As we have specified, Xtrans contains only one dimension. You can see the result in the preceding right-hand plot diagram. The outcome is even linearly separable in this case. We would not even need a complex classifier to distinguish between both classes.

To get an understanding of the reconstruction error, we can have a look at the variance of the data that we have retained in the transformation:

>>> print(pca.explained_variance_ratio_)
>>> [ 0.96393127]

This means that, after going from two dimensions to one, we are still left with 96 percent of the variance.

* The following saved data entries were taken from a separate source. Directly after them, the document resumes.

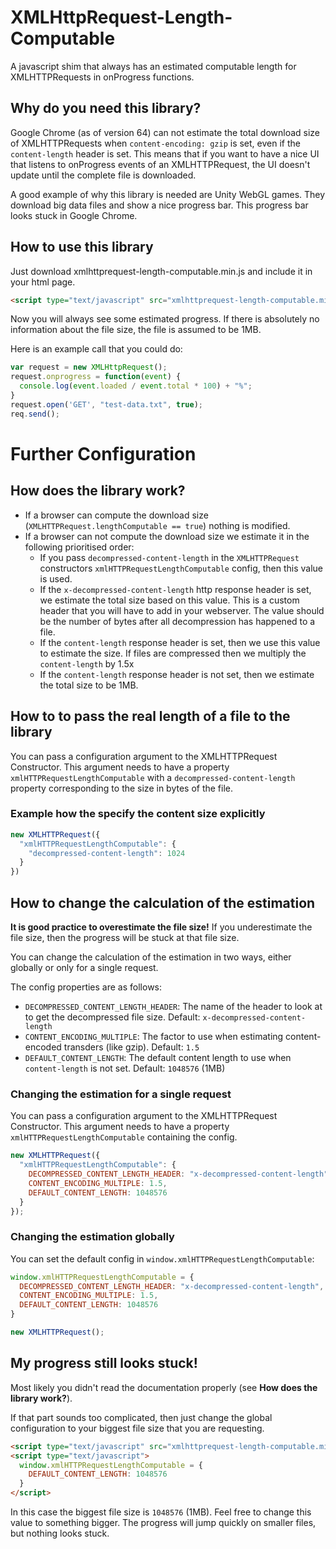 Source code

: # XMLHttpRequest-Length-Computable
A javascript shim that always has an estimated computable length for XMLHTTPRequests in onProgress functions.

## Why do you need this library?
Google Chrome (as of version 64) can not estimate the total download size of XMLHTTPRequests when `content-encoding: gzip` is set, even if the `content-length` header is set. This means that if you want to have a nice UI that listens to onProgress events of an XMLHTTPRequest, the UI doesn't update until the complete file is downloaded.

A good example of why this library is needed are Unity WebGL games. They download big data files and show a nice progress bar. This progress bar looks stuck in Google Chrome.

## How to use this library
Just download xmlhttprequest-length-computable.min.js and include it in your html page.

```html
<script type="text/javascript" src="xmlhttprequest-length-computable.min.js"></script>
```
Now you will always see some estimated progress. If there is absolutely no information about the file size, the file is assumed to be 1MB.

Here is an example call that you could do:

```javascript
var request = new XMLHttpRequest();
request.onprogress = function(event) {
  console.log(event.loaded / event.total * 100) + "%";
}
request.open('GET', "test-data.txt", true);
req.send();
```

# Further Configuration

## How does the library work?

- If a browser can compute the download size (`XMLHTTPRequest.lengthComputable == true`) nothing is modified.
- If a browser can not compute the download size we estimate it in the following prioritised order:
  - If you pass `decompressed-content-length` in the `XMLHTTPRequest` constructors `xmlHTTPRequestLengthComputable` config, then this value is used.
  - If the `x-decompressed-content-length` http response header is set, we estimate the total size based on this value. This is a custom header that you will have to add in your webserver. The value should be the number of bytes after all decompression has happened to a file.
  - If the `content-length` response header is set, then we use this value to estimate the size. If files are compressed then we multiply the `content-length` by 1.5x
  - If the `content-length` response header  is not set, then we estimate the total size to be 1MB.

## How to to pass the real length of a file to the library

You can pass a configuration argument to the XMLHTTPRequest Constructor. This argument needs to have a property `xmlHTTPRequestLengthComputable` with a `decompressed-content-length` property corresponding to the size in bytes of the file.

### Example how the specify the content size explicitly

```javascript
new XMLHTTPRequest({
  "xmlHTTPRequestLengthComputable": {
    "decompressed-content-length": 1024
  }
})
```

## How to change the calculation of the estimation

**It is good practice to overestimate the file size!**
If you underestimate the file size, then the progress will be stuck at that file size.

You can change the calculation of the estimation in two ways, either globally or only for a single request.

The config properties are as follows:

- `DECOMPRESSED_CONTENT_LENGTH_HEADER`: The name of the header to look at to get the decompressed file size. Default: `x-decompressed-content-length`
- `CONTENT_ENCODING_MULTIPLE`: The factor to use when estimating content-encoded transders (like gzip). Default: `1.5`
- `DEFAULT_CONTENT_LENGTH`: The default content length to use when `content-length` is not set. Default: `1048576` (1MB)


### Changing the estimation for a single request

You can pass a configuration argument to the XMLHTTPRequest Constructor. This argument needs to have a property `xmlHTTPRequestLengthComputable` containing the config.

```javascript
new XMLHTTPRequest({
  "xmlHTTPRequestLengthComputable": {
    DECOMPRESSED_CONTENT_LENGTH_HEADER: "x-decompressed-content-length",
    CONTENT_ENCODING_MULTIPLE: 1.5,
    DEFAULT_CONTENT_LENGTH: 1048576
  }
});
```

### Changing the estimation globally

You can set the default config in `window.xmlHTTPRequestLengthComputable`:

```javascript
window.xmlHTTPRequestLengthComputable = {
  DECOMPRESSED_CONTENT_LENGTH_HEADER: "x-decompressed-content-length",
  CONTENT_ENCODING_MULTIPLE: 1.5,
  DEFAULT_CONTENT_LENGTH: 1048576
}

new XMLHTTPRequest();
```

## My progress still looks stuck!

Most likely you didn't read the documentation properly (see **How does the library work?**).

If that part sounds too complicated, then just change the global configuration to your biggest file size that you are requesting.

```html
<script type="text/javascript" src="xmlhttprequest-length-computable.min.js"></script>
<script type="text/javascript">
  window.xmlHTTPRequestLengthComputable = {
    DEFAULT_CONTENT_LENGTH: 1048576
  }
</script>
```
In this case the biggest file size is `1048576` (1MB). Feel free to change this value to something bigger. The progress will jump quickly on smaller files, but nothing looks stuck.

Of course, it's not always this simple. Frequently, we don't know what number of dimensions is advisable upfront. In that case, we leave the n_components parameter unspecified when initializing PCA to let it calculate the full transformation. After fitting the data, explained_variance_ratio_ contains an array of ratios in decreasing order: the first value is the ratio of the basis vector describing the direction of the highest variance, the second value is the ratio of the direction of the second highest variance, and so on. After plotting this array, we quickly get a feel of how many components we would need: the number of components immediately before the chart elbow is often a good guess.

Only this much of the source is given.